4886021395梵字必携―書写と解読
児玉 義隆
朱鷺書房 1991-09

by G-Tools

 幸いまだ手にはいるらしい。書き方の手順とかも丁寧に解説されているのでなかなか便利な一冊。いや、まあ、なにに使うのだといえばいえるのだけれど。

 ちなみにあみだくじアプリ「あみだ WARS」のアイコンは、もちろんこれをヒントに阿弥陀如来を表す梵字をデザインしたのだった。
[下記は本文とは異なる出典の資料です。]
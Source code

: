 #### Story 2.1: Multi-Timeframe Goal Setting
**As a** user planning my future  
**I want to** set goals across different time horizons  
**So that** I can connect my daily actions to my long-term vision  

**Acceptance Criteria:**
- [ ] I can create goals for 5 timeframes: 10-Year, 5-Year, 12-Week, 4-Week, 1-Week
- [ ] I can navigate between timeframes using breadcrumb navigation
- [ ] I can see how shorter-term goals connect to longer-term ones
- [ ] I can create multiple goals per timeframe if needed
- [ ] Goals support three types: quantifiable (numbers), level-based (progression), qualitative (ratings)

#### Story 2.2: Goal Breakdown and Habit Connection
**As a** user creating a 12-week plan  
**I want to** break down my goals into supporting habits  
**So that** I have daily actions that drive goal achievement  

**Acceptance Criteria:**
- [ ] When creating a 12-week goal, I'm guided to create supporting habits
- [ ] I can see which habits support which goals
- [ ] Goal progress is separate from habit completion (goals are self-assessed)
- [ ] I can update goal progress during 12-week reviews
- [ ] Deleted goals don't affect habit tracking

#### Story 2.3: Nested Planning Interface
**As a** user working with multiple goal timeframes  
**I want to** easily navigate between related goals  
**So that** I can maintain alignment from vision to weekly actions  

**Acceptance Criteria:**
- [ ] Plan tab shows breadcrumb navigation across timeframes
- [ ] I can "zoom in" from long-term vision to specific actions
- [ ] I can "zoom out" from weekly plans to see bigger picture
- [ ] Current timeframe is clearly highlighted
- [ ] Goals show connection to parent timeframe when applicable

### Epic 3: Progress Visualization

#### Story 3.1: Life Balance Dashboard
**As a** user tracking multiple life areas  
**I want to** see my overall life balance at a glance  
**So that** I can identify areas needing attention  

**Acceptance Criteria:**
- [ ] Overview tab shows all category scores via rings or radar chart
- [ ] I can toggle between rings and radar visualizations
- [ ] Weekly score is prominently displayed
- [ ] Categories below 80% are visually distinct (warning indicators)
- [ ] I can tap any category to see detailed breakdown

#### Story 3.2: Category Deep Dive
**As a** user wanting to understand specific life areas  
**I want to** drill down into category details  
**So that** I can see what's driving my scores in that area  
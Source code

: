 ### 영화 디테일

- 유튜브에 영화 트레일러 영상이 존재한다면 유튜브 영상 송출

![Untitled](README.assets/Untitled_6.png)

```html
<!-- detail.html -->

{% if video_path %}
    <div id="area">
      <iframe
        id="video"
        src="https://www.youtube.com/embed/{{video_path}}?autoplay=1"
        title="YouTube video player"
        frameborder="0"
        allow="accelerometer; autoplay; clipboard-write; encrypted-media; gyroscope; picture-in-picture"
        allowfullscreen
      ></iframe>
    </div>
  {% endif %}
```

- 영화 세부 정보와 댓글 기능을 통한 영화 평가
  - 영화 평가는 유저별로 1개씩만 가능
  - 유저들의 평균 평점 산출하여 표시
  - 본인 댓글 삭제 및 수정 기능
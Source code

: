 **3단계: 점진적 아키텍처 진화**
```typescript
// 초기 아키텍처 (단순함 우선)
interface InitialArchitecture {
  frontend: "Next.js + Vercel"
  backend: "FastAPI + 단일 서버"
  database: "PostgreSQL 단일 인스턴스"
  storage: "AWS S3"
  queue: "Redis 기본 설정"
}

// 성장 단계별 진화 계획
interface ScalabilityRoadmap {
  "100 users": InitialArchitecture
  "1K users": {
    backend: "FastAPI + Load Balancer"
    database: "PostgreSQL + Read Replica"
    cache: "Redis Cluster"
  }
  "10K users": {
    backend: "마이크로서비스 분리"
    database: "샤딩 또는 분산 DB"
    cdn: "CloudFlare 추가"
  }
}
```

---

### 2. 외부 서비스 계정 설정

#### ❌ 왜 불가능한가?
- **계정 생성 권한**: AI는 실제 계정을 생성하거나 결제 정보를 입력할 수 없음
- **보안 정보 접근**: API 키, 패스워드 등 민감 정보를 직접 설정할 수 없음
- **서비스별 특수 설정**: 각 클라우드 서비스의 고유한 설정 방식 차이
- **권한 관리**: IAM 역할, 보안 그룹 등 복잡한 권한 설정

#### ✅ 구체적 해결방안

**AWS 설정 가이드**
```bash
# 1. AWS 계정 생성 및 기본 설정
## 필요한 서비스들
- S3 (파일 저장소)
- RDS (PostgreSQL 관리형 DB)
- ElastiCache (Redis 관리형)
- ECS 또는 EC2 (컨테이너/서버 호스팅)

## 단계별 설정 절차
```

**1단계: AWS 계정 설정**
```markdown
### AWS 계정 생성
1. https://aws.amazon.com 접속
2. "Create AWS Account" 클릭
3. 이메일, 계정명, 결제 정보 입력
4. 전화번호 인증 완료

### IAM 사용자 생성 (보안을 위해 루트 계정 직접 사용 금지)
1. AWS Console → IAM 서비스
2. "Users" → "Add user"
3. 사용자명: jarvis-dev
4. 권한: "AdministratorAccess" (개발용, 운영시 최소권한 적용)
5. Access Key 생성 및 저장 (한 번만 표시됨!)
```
 今回は夜間の参拝客増加を見込みたいということで、回向柱に照明を当てるという。個人的にはこういうのはあまり好きではない。灯明祭りで五色に照らしたのも気持ち悪くて嫌いなのだ。夜は夜で暗さがあってよいと思っていたりはする。仲見世の店舗がどこまで営業を延長するつもりなのかというのも不安なところだったりする。普段は 16:00 ころともなると店じまいしてしまうところが多いやに聞くからだ。

 大本願の鷹司上人さんもいわれていた。観光として訪れる方が増えるだけではいけないと思うと。やはり祈りの場であることがなにより大切なので、ぜひ祈りをささげる場面も忘れずに参拝して欲しいと。ただただ観光客が増えればよいという感じの長野市や関係団体の思惑は正直うそ寒いものを感じてしまう。

 もちろん副次的に観光面でもよい効果が生まれることを否定はしないものの、まず参拝する、お参りする、お祈りするという気持ちをもってもろもろがなされていくことを願いたいなと回向柱の意味を考えつつあらためて。